Plain-text document sources
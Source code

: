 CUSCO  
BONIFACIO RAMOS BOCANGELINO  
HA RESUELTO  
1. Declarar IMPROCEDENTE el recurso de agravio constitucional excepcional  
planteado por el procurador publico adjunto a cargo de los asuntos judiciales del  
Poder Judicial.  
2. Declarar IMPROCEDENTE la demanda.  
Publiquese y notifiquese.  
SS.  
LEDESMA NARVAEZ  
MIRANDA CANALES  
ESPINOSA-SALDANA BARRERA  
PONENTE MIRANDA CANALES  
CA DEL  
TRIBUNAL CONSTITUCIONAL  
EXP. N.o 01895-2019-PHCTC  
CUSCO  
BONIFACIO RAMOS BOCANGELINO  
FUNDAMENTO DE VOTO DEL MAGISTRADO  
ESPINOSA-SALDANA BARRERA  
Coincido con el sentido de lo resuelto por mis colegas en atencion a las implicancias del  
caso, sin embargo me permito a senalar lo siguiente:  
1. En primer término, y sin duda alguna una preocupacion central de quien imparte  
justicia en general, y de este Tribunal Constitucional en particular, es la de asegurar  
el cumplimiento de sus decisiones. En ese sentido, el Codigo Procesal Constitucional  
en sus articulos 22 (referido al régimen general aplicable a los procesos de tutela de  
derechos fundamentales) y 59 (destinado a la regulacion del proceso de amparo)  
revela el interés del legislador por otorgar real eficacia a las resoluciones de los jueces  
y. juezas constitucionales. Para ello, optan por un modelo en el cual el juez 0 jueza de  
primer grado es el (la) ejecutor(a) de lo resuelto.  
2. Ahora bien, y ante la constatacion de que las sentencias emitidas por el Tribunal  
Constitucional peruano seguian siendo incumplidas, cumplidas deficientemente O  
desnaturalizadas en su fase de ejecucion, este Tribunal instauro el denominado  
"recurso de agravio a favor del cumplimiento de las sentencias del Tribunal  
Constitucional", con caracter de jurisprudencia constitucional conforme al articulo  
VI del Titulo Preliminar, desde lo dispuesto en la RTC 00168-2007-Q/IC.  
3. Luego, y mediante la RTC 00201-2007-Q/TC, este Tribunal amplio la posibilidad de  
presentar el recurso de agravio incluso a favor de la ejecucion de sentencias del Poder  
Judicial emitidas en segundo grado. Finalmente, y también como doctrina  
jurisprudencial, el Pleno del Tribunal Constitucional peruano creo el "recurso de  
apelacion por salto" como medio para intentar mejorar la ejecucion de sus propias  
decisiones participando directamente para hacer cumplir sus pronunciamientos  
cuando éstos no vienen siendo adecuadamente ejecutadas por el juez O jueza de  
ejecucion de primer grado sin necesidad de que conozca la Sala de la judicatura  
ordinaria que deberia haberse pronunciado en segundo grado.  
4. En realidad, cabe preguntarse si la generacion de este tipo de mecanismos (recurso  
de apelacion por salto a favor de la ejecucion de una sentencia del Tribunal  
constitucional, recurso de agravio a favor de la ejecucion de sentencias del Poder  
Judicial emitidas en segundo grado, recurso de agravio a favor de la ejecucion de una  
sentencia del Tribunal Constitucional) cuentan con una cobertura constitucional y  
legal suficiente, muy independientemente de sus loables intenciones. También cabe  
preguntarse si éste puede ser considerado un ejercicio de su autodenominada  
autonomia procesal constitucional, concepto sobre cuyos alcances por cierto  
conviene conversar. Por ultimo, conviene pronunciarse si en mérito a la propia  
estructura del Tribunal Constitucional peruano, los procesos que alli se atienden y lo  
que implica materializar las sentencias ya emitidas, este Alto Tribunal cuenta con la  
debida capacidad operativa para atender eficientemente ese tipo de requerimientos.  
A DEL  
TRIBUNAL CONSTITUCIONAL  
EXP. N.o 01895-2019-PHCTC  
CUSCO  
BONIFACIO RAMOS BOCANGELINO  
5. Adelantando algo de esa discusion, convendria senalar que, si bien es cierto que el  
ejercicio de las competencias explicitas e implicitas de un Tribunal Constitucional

## PROBLEM STATEMENT
Once you find the line containing "revela el interés", stop: reproduce exactly that line and every line of the data before it, and nothing else.

## PROBLEM SOLUTION
Source code

: CUSCO  
BONIFACIO RAMOS BOCANGELINO  
HA RESUELTO  
1. Declarar IMPROCEDENTE el recurso de agravio constitucional excepcional  
planteado por el procurador publico adjunto a cargo de los asuntos judiciales del  
Poder Judicial.  
2. Declarar IMPROCEDENTE la demanda.  
Publiquese y notifiquese.  
SS.  
LEDESMA NARVAEZ  
MIRANDA CANALES  
ESPINOSA-SALDANA BARRERA  
PONENTE MIRANDA CANALES  
CA DEL  
TRIBUNAL CONSTITUCIONAL  
EXP. N.o 01895-2019-PHCTC  
CUSCO  
BONIFACIO RAMOS BOCANGELINO  
FUNDAMENTO DE VOTO DEL MAGISTRADO  
ESPINOSA-SALDANA BARRERA  
Coincido con el sentido de lo resuelto por mis colegas en atencion a las implicancias del  
caso, sin embargo me permito a senalar lo siguiente:  
1. En primer término, y sin duda alguna una preocupacion central de quien imparte  
justicia en general, y de este Tribunal Constitucional en particular, es la de asegurar  
el cumplimiento de sus decisiones. En ese sentido, el Codigo Procesal Constitucional  
en sus articulos 22 (referido al régimen general aplicable a los procesos de tutela de  
derechos fundamentales) y 59 (destinado a la regulacion del proceso de amparo)  
revela el interés del legislador por otorgar real eficacia a las resoluciones de los jueces  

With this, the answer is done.